Thanks to Charles Frank for his insightful questions. One asking whether machines determining their own models is akin to unsupervised learning which is already present today. Here are my thoughts on that topic:

very good point on supervised vs unsupervised. In my view though, defining their own model will go even beyond what is currently called unsupervised learning.

The current best example of unsupervised machine learning is the ubiquitous “recommender” algorithm used by pretty much every online retailer and media subscription service today including Netflix, amazon and even facebook (for recommending likely friend connections).

This is unsupervised to the extent that the algorithm is not given specific features or traits to regress but rather determines these generic features itself.

This is a big step in itself but I think the next step will be even more mind boggling.
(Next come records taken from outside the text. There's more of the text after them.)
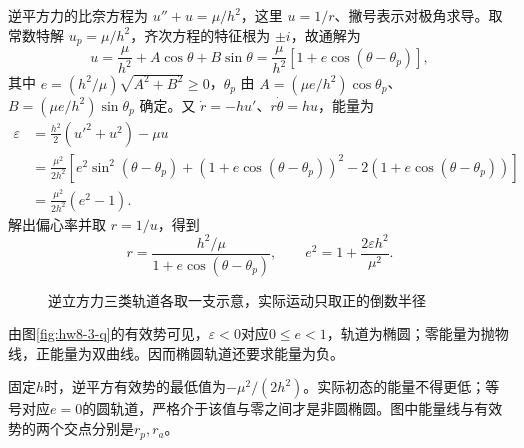 \begin{solution}
逆平方力的比奈方程为 $u''+u=\mu/h^2$，这里 $u=1/r$、撇号表示对极角求导。取常数特解 $u_p=\mu/h^2$，齐次方程的特征根为 $\pm i$，故通解为
\[
u=\frac\mu{h^2}+A\cos\theta+B\sin\theta
=\frac\mu{h^2}[1+e\cos(\theta-\theta_p)],
\]
其中 $e=(h^2/\mu)\sqrt{A^2+B^2}\ge0$，$\theta_p$ 由 $A=(\mu e/h^2)\cos\theta_p$、$B=(\mu e/h^2)\sin\theta_p$ 确定。又 $\dot r=-hu'$、$r\dot\theta=hu$，能量为
\[
\begin{aligned}
\varepsilon&=\frac{h^2}{2}(u'^2+u^2)-\mu u\\
&=\frac{\mu^2}{2h^2}\left[e^2\sin^2(\theta-\theta_p)
+(1+e\cos(\theta-\theta_p))^2-2(1+e\cos(\theta-\theta_p))\right]\\
&=\frac{\mu^2}{2h^2}(e^2-1).
\end{aligned}
\]
解出偏心率并取 $r=1/u$，得到
\[
 \boxed{r=\frac{h^2/\mu}{1+e\cos(\theta-\theta_p)},\qquad
 e^2=1+\frac{2\varepsilon h^2}{\mu^2}}.
\]

\begin{figure}[H]\centering
{}
\caption{逆立方力三类轨道各取一支示意，实际运动只取正的倒数半径}\label{fig:hw8-3-s}
\end{figure}

由图\ref{fig:hw8-3-q}的有效势可见，$\varepsilon<0$对应$0\le e<1$，轨道为椭圆；零能量为抛物线，正能量为双曲线。因而椭圆轨道还要求能量为负。

固定$h$时，逆平方有效势的最低值为$-\mu^2/(2h^2)$。实际初态的能量不得更低；等号对应$e=0$的圆轨道，严格介于该值与零之间才是非圆椭圆。图中能量线与有效势的两个交点分别是$r_p,r_a$。


\end{solution}
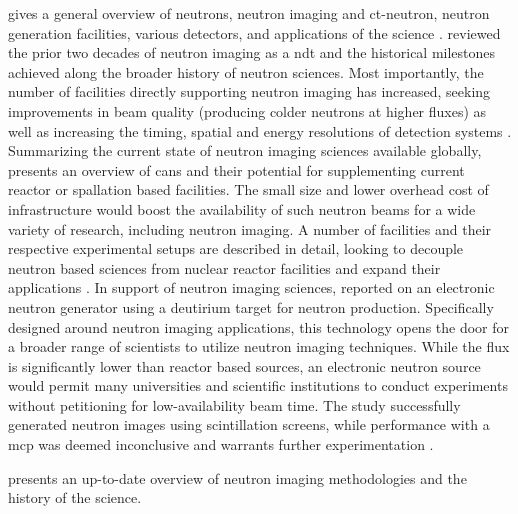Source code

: \documentclass[../../../main.tex]{subfiles}%
\begin{document}
%
    \Xsubsubsection%
    \label{sec:chapter-1:motivation:introduction}%
    \citeauthor*{book:Anderson_2009} gives a general overview of neutrons, neutron imaging and \gls{ct-neutron}, neutron generation facilities, various detectors, and applications of the science \cite{book:Anderson_2009}.
    \citeauthor*{Brenizer_2013} reviewed the prior two decades of neutron imaging as a \gls{ndt} and the historical milestones achieved along the broader history of neutron sciences.
    Most importantly, the number of facilities directly supporting neutron imaging has increased, seeking improvements in beam quality (producing colder neutrons at higher fluxes) as well as increasing the timing, spatial and energy resolutions of detection systems \cite{Brenizer_2013}. 
    Summarizing the current state of neutron imaging sciences available globally, \citeauthor*{Anderson_2016} presents an overview of \gls{cans} and their potential for supplementing current reactor or spallation based facilities.
    The small size and lower overhead cost of infrastructure would boost the availability of such neutron beams for a wide variety of research, including neutron imaging.
    A number of facilities and their respective experimental setups are described in detail, looking to decouple neutron based sciences from nuclear reactor facilities and expand their applications \cite{Anderson_2016}.
    In support of neutron imaging sciences, \citeauthor*{Taylor_2017} reported on an electronic neutron generator using a deutirium target for neutron production.
    Specifically designed around neutron imaging applications, this technology opens the door for a broader range of scientists to utilize neutron imaging techniques.
    While the flux is significantly lower than reactor based sources, an electronic neutron source would permit many universities and scientific institutions to conduct experiments without petitioning for low-availability beam time.
    The study successfully generated neutron images using scintillation screens, while performance with a \gls{mcp} was deemed inconclusive and warrants further experimentation \cite{Taylor_2017}.
    \par%
    \citeauthor*{Lehmann_2017b} presents an up-to-date overview of neutron imaging methodologies and the history of the science.
\end{document}
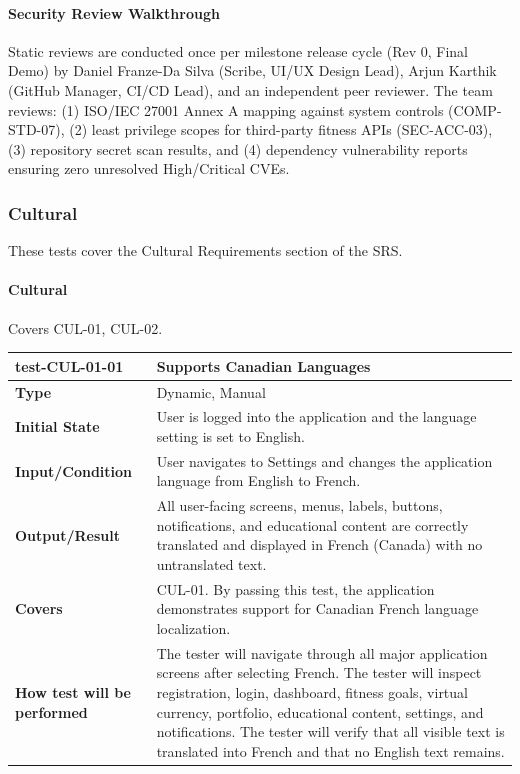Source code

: \documentclass[12pt, titlepage]{article}
\begin{document}
\paragraph{Security Review Walkthrough}

Static reviews are conducted once per milestone release cycle (Rev 0, Final Demo) by Daniel Franze-Da Silva (Scribe, UI/UX Design Lead), Arjun Karthik (GitHub Manager, CI/CD Lead), and an independent peer reviewer. The team reviews: (1) ISO/IEC 27001 Annex A mapping against system controls (COMP-STD-07), (2) least privilege scopes for third-party fitness APIs (SEC-ACC-03), (3) repository secret scan results, and (4) dependency vulnerability reports ensuring zero unresolved High/Critical CVEs.

\subsubsection{Cultural}

These tests cover the Cultural Requirements section of the SRS.

\paragraph{Cultural}

Covers CUL-01, CUL-02.

\noindent\begin{tabularx}{\textwidth}{>{\raggedright\arraybackslash}p{3.5cm}X}
  \toprule
  \textbf{test-CUL-01-01} & \textbf{Supports Canadian Languages}\\
  \midrule
  \textbf{Type} & Dynamic, Manual\\
  \textbf{Initial State} & User is logged into the application and the language setting is set to English.\\
  \textbf{Input/Condition} & User navigates to Settings and changes the application language from English to French.\\
  \textbf{Output/Result} & All user-facing screens, menus, labels, buttons, notifications, and educational content are correctly translated and displayed in French (Canada) with no untranslated text.\\
  \textbf{Covers} & CUL-01. By passing this test, the application demonstrates support for Canadian French language localization.\\
  \textbf{How test will be performed} & The tester will navigate through all major application screens after selecting French. The tester will inspect registration, login, dashboard, fitness goals, virtual currency, portfolio, educational content, settings, and notifications. The tester will verify that all visible text is translated into French and that no English text remains.\\
  \bottomrule
\end{tabularx}
\end{document}

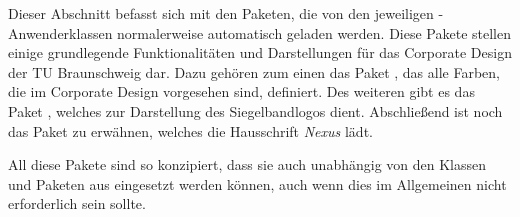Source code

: \documentclass[a4paper,11pt,twoside=false,rgb,extramargin]{tubsbook}
\newcommand{\CD}{Corporate Design\xspace}
\begin{document}
Dieser Abschnitt befasst sich mit den Paketen, die von den jeweiligen
\tubslatex-Anwenderklassen normalerweise automatisch geladen werden.
Diese Pakete stellen einige grundlegende Funktionalitäten und Darstellungen
für das \CD der TU Braunschweig dar. Dazu gehören zum einen das Paket
, das alle Farben, die im \CD vorgesehen sind,
definiert. Des weiteren gibt es das Paket , welches
zur Darstellung des Siegelbandlogos dient. Abschließend ist noch das Paket
 zu erwähnen, welches die Hausschrift \emph{Nexus}
lädt.

All diese Pakete sind so konzipiert, dass sie auch unabhängig von den
Klassen und Paketen aus \tubslatex eingesetzt werden können, auch wenn dies
im Allgemeinen nicht erforderlich sein sollte.




\appendix



\printglossary[style=altlist,title=Glossar]



\listoffigures



\end{document}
Let me try to illustrate in a quick bullet list below.

  • Stage Six?
  • Stage Five: Unsupervised Learning (problem solving)
  • Stage Four: Supervised Learning (optimization)
  • Stage Three: Analysis (regression)
  • Stage Two: Execution (algorithms/methods)
  • Stage One: Calculation (mathematics)

Imagine the foundation of computer science gradually being built up in stages from the most simplistic (stage one) at the bottom of the structure up through unsupervised learning which is more unstructured problem solving.

My opinion is that there are two more immediate stages that are about to be crossed.

  • Stage Six: Unsupervised Asking (rhetorical learning/bounded action)

Beyond problem solving (like the recommender algo) where the problem is still defined (i.e. determine which movie the user will likely enjoy most), the next stage is for computers to ask and evaluate a series of questions to reach a desired outcome.

I saw signs of this in the Machine Learning Course as well as the Fintech conference. As someone who is a business analyst by training, this possible outcome does not bode well for my job security. Imagine in the future you could ask Siri not only where the closest shoe store is but how best to grow your company? And as you mentioned in earlier notes, what if the computer was exactly right. That is a truly awesome and intimidating scenario.

The next stage beyond that is even more crazy.

  • Stage Seven: Unsupervised Action (doing/unbounded action)

So if you think of unsupervised asking as solving a complex open ended problem you can still see how it stays within a fixed and known constraint. The constraint is within the bounds of thought and analyses. However, in the future, as robotics, automation and VR/AR pick up speed, machines will no longer be limited by just comprehension they will (and have already) enter the realm of the physical.

In this scenario, what truly stands out as the tipping point where things go to hell in a handbasket or to utopia is when machine’s actions are no longer within a bound constraint and expected outcome, i.e. we can no longer fundamentally predict their actions.

This is when humanity has to be really really careful.